(Plain-text document sources)
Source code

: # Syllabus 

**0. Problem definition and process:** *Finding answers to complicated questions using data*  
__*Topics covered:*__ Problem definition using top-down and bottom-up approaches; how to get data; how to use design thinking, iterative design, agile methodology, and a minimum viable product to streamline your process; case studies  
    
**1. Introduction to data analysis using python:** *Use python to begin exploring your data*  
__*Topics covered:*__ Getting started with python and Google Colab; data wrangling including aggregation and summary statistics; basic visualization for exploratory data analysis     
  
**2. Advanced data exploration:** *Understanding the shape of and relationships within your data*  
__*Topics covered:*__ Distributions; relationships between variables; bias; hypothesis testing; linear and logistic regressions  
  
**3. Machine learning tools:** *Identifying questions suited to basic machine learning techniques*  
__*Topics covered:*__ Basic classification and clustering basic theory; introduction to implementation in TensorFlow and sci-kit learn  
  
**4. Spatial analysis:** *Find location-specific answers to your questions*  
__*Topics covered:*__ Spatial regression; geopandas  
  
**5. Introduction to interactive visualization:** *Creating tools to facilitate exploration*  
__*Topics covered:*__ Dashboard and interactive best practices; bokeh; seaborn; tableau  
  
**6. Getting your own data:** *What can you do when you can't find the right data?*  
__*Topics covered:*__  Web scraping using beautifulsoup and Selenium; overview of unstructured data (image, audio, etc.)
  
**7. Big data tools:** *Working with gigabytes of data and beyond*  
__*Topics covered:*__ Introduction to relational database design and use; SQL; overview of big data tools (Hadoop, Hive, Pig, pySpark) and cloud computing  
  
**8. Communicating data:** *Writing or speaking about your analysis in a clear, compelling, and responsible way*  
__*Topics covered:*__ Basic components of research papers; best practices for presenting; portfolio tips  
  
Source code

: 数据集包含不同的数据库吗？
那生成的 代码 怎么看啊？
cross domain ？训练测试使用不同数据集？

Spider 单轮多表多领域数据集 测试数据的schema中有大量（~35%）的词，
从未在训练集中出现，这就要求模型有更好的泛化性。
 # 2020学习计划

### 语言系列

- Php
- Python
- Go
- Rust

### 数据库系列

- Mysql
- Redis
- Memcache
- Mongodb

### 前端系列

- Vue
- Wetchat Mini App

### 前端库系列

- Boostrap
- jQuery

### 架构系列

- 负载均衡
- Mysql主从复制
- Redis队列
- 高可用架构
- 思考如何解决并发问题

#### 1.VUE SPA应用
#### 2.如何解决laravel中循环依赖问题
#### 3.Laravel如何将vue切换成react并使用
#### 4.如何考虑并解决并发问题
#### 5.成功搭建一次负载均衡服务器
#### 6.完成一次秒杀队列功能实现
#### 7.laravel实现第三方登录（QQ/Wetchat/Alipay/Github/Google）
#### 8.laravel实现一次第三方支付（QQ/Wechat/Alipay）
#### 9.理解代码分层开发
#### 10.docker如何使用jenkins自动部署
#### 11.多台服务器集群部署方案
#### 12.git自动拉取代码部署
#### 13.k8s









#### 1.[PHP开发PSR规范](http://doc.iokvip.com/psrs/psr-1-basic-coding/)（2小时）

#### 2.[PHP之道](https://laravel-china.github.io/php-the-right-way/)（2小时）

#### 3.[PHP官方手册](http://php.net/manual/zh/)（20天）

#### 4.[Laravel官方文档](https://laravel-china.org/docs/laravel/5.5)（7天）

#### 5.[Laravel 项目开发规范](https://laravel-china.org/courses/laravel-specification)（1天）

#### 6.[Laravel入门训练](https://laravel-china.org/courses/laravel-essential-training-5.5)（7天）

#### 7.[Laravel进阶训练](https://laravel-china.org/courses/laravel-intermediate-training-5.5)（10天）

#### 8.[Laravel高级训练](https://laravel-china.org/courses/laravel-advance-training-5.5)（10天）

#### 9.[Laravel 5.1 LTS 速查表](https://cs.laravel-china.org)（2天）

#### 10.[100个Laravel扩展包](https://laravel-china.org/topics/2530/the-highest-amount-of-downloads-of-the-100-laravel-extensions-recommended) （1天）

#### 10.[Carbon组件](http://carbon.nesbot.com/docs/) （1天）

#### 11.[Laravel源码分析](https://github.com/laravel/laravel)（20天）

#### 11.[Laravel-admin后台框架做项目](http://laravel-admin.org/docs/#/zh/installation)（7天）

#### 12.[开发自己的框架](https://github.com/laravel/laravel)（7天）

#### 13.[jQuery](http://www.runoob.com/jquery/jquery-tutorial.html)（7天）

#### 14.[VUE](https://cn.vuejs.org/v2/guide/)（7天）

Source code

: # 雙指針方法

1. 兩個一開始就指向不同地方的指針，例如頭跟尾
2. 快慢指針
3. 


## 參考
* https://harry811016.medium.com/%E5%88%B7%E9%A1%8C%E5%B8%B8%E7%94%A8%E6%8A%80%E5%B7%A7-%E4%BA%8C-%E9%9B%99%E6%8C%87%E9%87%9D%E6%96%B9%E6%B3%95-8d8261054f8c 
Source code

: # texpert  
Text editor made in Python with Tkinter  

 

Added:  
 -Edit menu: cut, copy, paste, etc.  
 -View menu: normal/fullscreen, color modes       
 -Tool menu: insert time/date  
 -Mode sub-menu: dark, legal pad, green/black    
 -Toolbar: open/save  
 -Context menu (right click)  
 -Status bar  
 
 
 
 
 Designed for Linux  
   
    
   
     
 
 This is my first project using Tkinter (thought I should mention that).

• _YOUR TASK_
Copy every entry exactly as it is given.

• _TASK RESULT_
Source code

: # Syllabus 

**0. Problem definition and process:** *Finding answers to complicated questions using data*  
__*Topics covered:*__ Problem definition using top-down and bottom-up approaches; how to get data; how to use design thinking, iterative design, agile methodology, and a minimum viable product to streamline your process; case studies  
    
**1. Introduction to data analysis using python:** *Use python to begin exploring your data*  
__*Topics covered:*__ Getting started with python and Google Colab; data wrangling including aggregation and summary statistics; basic visualization for exploratory data analysis     
  
**2. Advanced data exploration:** *Understanding the shape of and relationships within your data*  
__*Topics covered:*__ Distributions; relationships between variables; bias; hypothesis testing; linear and logistic regressions  
  
**3. Machine learning tools:** *Identifying questions suited to basic machine learning techniques*  
__*Topics covered:*__ Basic classification and clustering basic theory; introduction to implementation in TensorFlow and sci-kit learn  
  
**4. Spatial analysis:** *Find location-specific answers to your questions*  
__*Topics covered:*__ Spatial regression; geopandas  
  
**5. Introduction to interactive visualization:** *Creating tools to facilitate exploration*  
__*Topics covered:*__ Dashboard and interactive best practices; bokeh; seaborn; tableau  
  
**6. Getting your own data:** *What can you do when you can't find the right data?*  
__*Topics covered:*__  Web scraping using beautifulsoup and Selenium; overview of unstructured data (image, audio, etc.)
  
**7. Big data tools:** *Working with gigabytes of data and beyond*  
__*Topics covered:*__ Introduction to relational database design and use; SQL; overview of big data tools (Hadoop, Hive, Pig, pySpark) and cloud computing  
  
**8. Communicating data:** *Writing or speaking about your analysis in a clear, compelling, and responsible way*  
__*Topics covered:*__ Basic components of research papers; best practices for presenting; portfolio tips  
  
Source code

: 数据集包含不同的数据库吗？
那生成的 代码 怎么看啊？
cross domain ？训练测试使用不同数据集？

Spider 单轮多表多领域数据集 测试数据的schema中有大量（~35%）的词，
从未在训练集中出现，这就要求模型有更好的泛化性。
 # 2020学习计划

### 语言系列

- Php
- Python
- Go
- Rust

### 数据库系列

- Mysql
- Redis
- Memcache
- Mongodb

### 前端系列

- Vue
- Wetchat Mini App

### 前端库系列

- Boostrap
- jQuery

### 架构系列

- 负载均衡
- Mysql主从复制
- Redis队列
- 高可用架构
- 思考如何解决并发问题

#### 1.VUE SPA应用
#### 2.如何解决laravel中循环依赖问题
#### 3.Laravel如何将vue切换成react并使用
#### 4.如何考虑并解决并发问题
#### 5.成功搭建一次负载均衡服务器
#### 6.完成一次秒杀队列功能实现
#### 7.laravel实现第三方登录（QQ/Wetchat/Alipay/Github/Google）
#### 8.laravel实现一次第三方支付（QQ/Wechat/Alipay）
#### 9.理解代码分层开发
#### 10.docker如何使用jenkins自动部署
#### 11.多台服务器集群部署方案
#### 12.git自动拉取代码部署
#### 13.k8s









#### 1.[PHP开发PSR规范](http://doc.iokvip.com/psrs/psr-1-basic-coding/)（2小时）

#### 2.[PHP之道](https://laravel-china.github.io/php-the-right-way/)（2小时）

#### 3.[PHP官方手册](http://php.net/manual/zh/)（20天）

#### 4.[Laravel官方文档](https://laravel-china.org/docs/laravel/5.5)（7天）

#### 5.[Laravel 项目开发规范](https://laravel-china.org/courses/laravel-specification)（1天）

#### 6.[Laravel入门训练](https://laravel-china.org/courses/laravel-essential-training-5.5)（7天）

#### 7.[Laravel进阶训练](https://laravel-china.org/courses/laravel-intermediate-training-5.5)（10天）

#### 8.[Laravel高级训练](https://laravel-china.org/courses/laravel-advance-training-5.5)（10天）

#### 9.[Laravel 5.1 LTS 速查表](https://cs.laravel-china.org)（2天）

#### 10.[100个Laravel扩展包](https://laravel-china.org/topics/2530/the-highest-amount-of-downloads-of-the-100-laravel-extensions-recommended) （1天）

#### 10.[Carbon组件](http://carbon.nesbot.com/docs/) （1天）

#### 11.[Laravel源码分析](https://github.com/laravel/laravel)（20天）

#### 11.[Laravel-admin后台框架做项目](http://laravel-admin.org/docs/#/zh/installation)（7天）

#### 12.[开发自己的框架](https://github.com/laravel/laravel)（7天）

#### 13.[jQuery](http://www.runoob.com/jquery/jquery-tutorial.html)（7天）

#### 14.[VUE](https://cn.vuejs.org/v2/guide/)（7天）

Source code

: # 雙指針方法

1. 兩個一開始就指向不同地方的指針，例如頭跟尾
2. 快慢指針
3. 


## 參考
* https://harry811016.medium.com/%E5%88%B7%E9%A1%8C%E5%B8%B8%E7%94%A8%E6%8A%80%E5%B7%A7-%E4%BA%8C-%E9%9B%99%E6%8C%87%E9%87%9D%E6%96%B9%E6%B3%95-8d8261054f8c 
Source code

: # texpert  
Text editor made in Python with Tkinter  

 

Added:  
 -Edit menu: cut, copy, paste, etc.  
 -View menu: normal/fullscreen, color modes       
 -Tool menu: insert time/date  
 -Mode sub-menu: dark, legal pad, green/black    
 -Toolbar: open/save  
 -Context menu (right click)  
 -Status bar  
 
 
 
 
 Designed for Linux  
   
    
   
     
 
 This is my first project using Tkinter (thought I should mention that).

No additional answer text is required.